The UMCCR somatic gene panel is generated in two steps:
- automated construction of the core panel from high-quality sources
- inclusion or exclusion of new core panel entries through expert review by our curation team
Multiple sources are used to construct the core panel in order to capture as many potentially relevant genes as reasonable and to avoid reliance on a single source that may become unmaintained in the future. Several eligible sources were excluded due to incompatibile licensing or terms.
The second step is facilitated through maintainence of an inclusion list and exclusion list, which are updated in coordination with the curation team following refresh of the core panel.

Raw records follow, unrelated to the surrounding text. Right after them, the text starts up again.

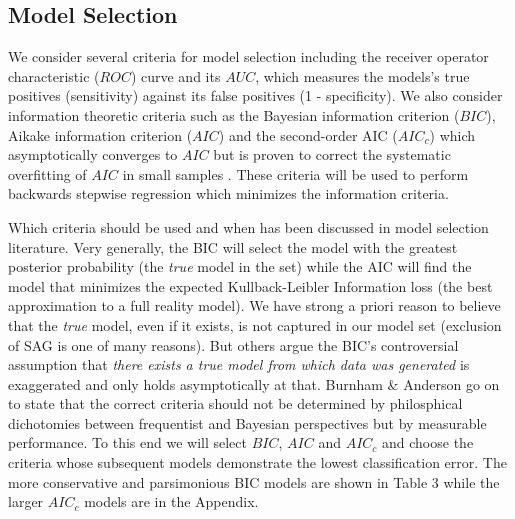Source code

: \documentclass[jou,apacite]{apa6}
\begin{document}
\subsection{Model Selection}
We consider several criteria for model selection including the receiver operator characteristic ($ROC$) curve and its $AUC$, which measures the models's true positives (sensitivity) against its false positives (1 - specificity). We also consider information theoretic criteria such as the Bayesian information criterion ($BIC$), Aikake information criterion ($AIC$) and the second-order AIC ($AIC_c$) which asymptotically converges to $AIC$ but is proven to correct the systematic overfitting of $AIC$ \cite{raftery} in small samples \cite{Burnham04}. These criteria will be used  to perform backwards stepwise regression which minimizes the information criteria.

Which criteria should be used and when has been discussed in model selection literature. Very generally, the BIC will select the model with the greatest posterior probability (the \emph{true} model in the set) while the AIC will find the model that minimizes the expected Kullback-Leibler Information loss (the best approximation to a full reality model). We have strong a priori reason to believe that the \emph{true} model, even if it exists, is not captured in our model set (exclusion of SAG is one of many reasons). But others \cite{Burnham04} argue the BIC's controversial assumption that \emph{there exists a true model from which data was generated} is exaggerated and only holds asymptotically at that. Burnham \& Anderson go on to state that the correct criteria should not be determined by philosphical dichotomies between frequentist and Bayesian perspectives but by measurable performance. To this end we will select $BIC$, $AIC$ and $AIC_c$ and choose the criteria whose subsequent models demonstrate the lowest classification error. The more conservative and parsimonious BIC models are shown in Table 3 while the larger $AIC_c$ models are in the Appendix.
\end{document}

- Review literature, community for new sources
- Include new sources in
1_panel_sources/
if appropriate
- Update data of dynamic sources in
1_panel_sources/sources_dynamic/
- Generate the core panel in
2_core_panel/
, ensuring to review existing filtering threshold
- Create change set between new and existing core panel, provide to curation team for review
- Update inclusion list and exclusion list with curation team feedback
- Apply inclusion/exclusion lists in
3_final_panel/
to obtain final panel - Generate panel data files in
4_panel_data/
Using multiple sources introduces bias since sources may be derived fully or partially from the same or similar resource (e.g. COSMIC, ICGC, TCGA), impacting overall gene frequency distribution and consequently suppressing relative frequency of genes not in commonly used resources. This is important as a selection threshold on the frequency of genes across sources is applied. However, the effect of this bias is largely mitigated through inclusion of expert input from our curation team via review and other recommendations.